*** SOURCE RECORDS

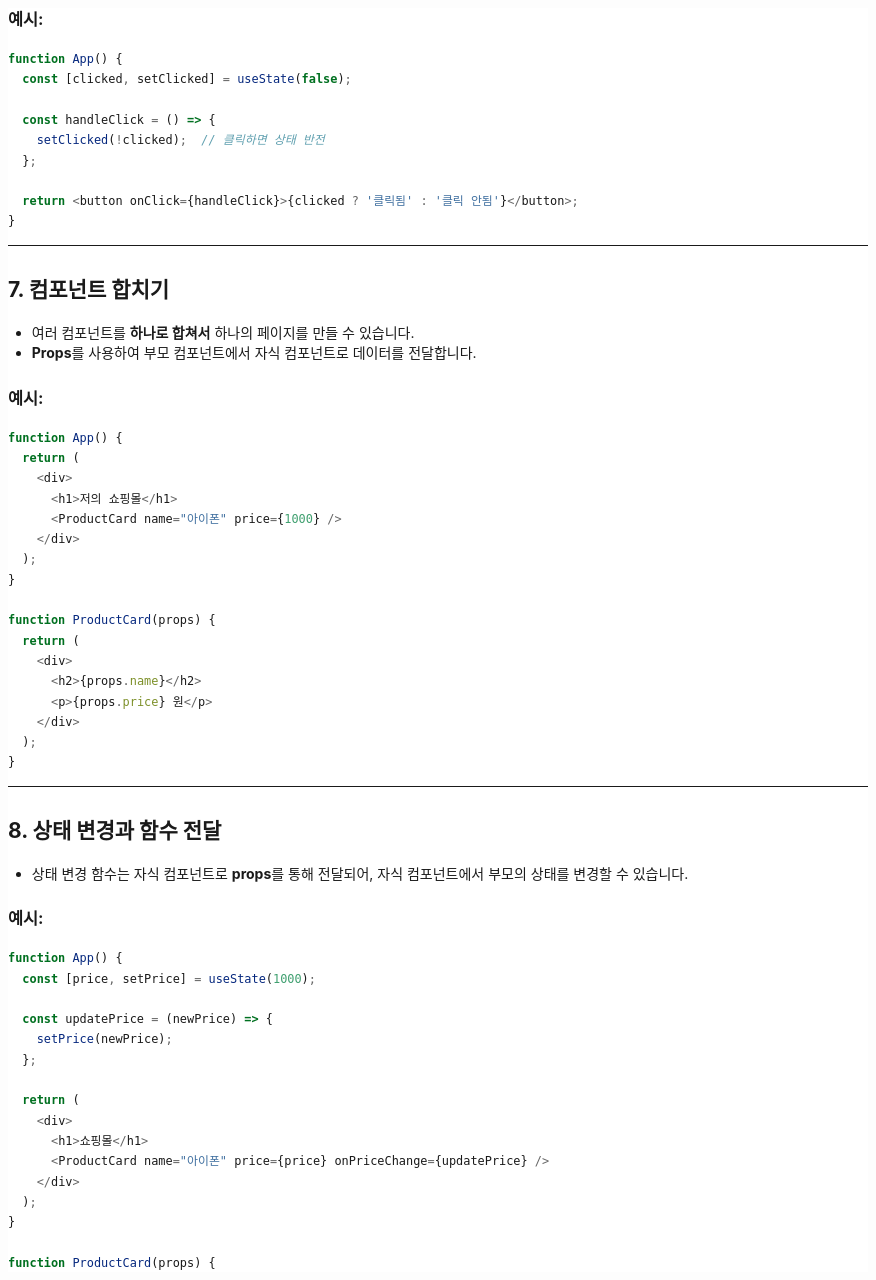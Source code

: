 ### 예시:
```javascript
function App() {
  const [clicked, setClicked] = useState(false);

  const handleClick = () => {
    setClicked(!clicked);  // 클릭하면 상태 반전
  };

  return <button onClick={handleClick}>{clicked ? '클릭됨' : '클릭 안됨'}</button>;
}
```

---

## 7. **컴포넌트 합치기**
- 여러 컴포넌트를 **하나로 합쳐서** 하나의 페이지를 만들 수 있습니다.
- **Props**를 사용하여 부모 컴포넌트에서 자식 컴포넌트로 데이터를 전달합니다.

### 예시:
```javascript
function App() {
  return (
    <div>
      <h1>저의 쇼핑몰</h1>
      <ProductCard name="아이폰" price={1000} />
    </div>
  );
}

function ProductCard(props) {
  return (
    <div>
      <h2>{props.name}</h2>
      <p>{props.price} 원</p>
    </div>
  );
}
```

---

## 8. **상태 변경과 함수 전달**
- 상태 변경 함수는 자식 컴포넌트로 **props**를 통해 전달되어, 자식 컴포넌트에서 부모의 상태를 변경할 수 있습니다.

### 예시:
```javascript
function App() {
  const [price, setPrice] = useState(1000);

  const updatePrice = (newPrice) => {
    setPrice(newPrice);
  };

  return (
    <div>
      <h1>쇼핑몰</h1>
      <ProductCard name="아이폰" price={price} onPriceChange={updatePrice} />
    </div>
  );
}

function ProductCard(props) {
```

******

● **TASK INSTRUCTIONS**
What you give back must match the lines from the start of the records through the line that contains "- 여러 컴포넌트를 **하나로 합쳐서** 하나의 페이지를 만들 수 있습니다.", exactly, with the pictures left out.

● **WRITTEN RESPONSE**
Source code

: ### 예시:
```javascript
function App() {
  const [clicked, setClicked] = useState(false);

  const handleClick = () => {
    setClicked(!clicked);  // 클릭하면 상태 반전
  };

  return <button onClick={handleClick}>{clicked ? '클릭됨' : '클릭 안됨'}</button>;
}
```

---

## 7. **컴포넌트 합치기**
- 여러 컴포넌트를 **하나로 합쳐서** 하나의 페이지를 만들 수 있습니다.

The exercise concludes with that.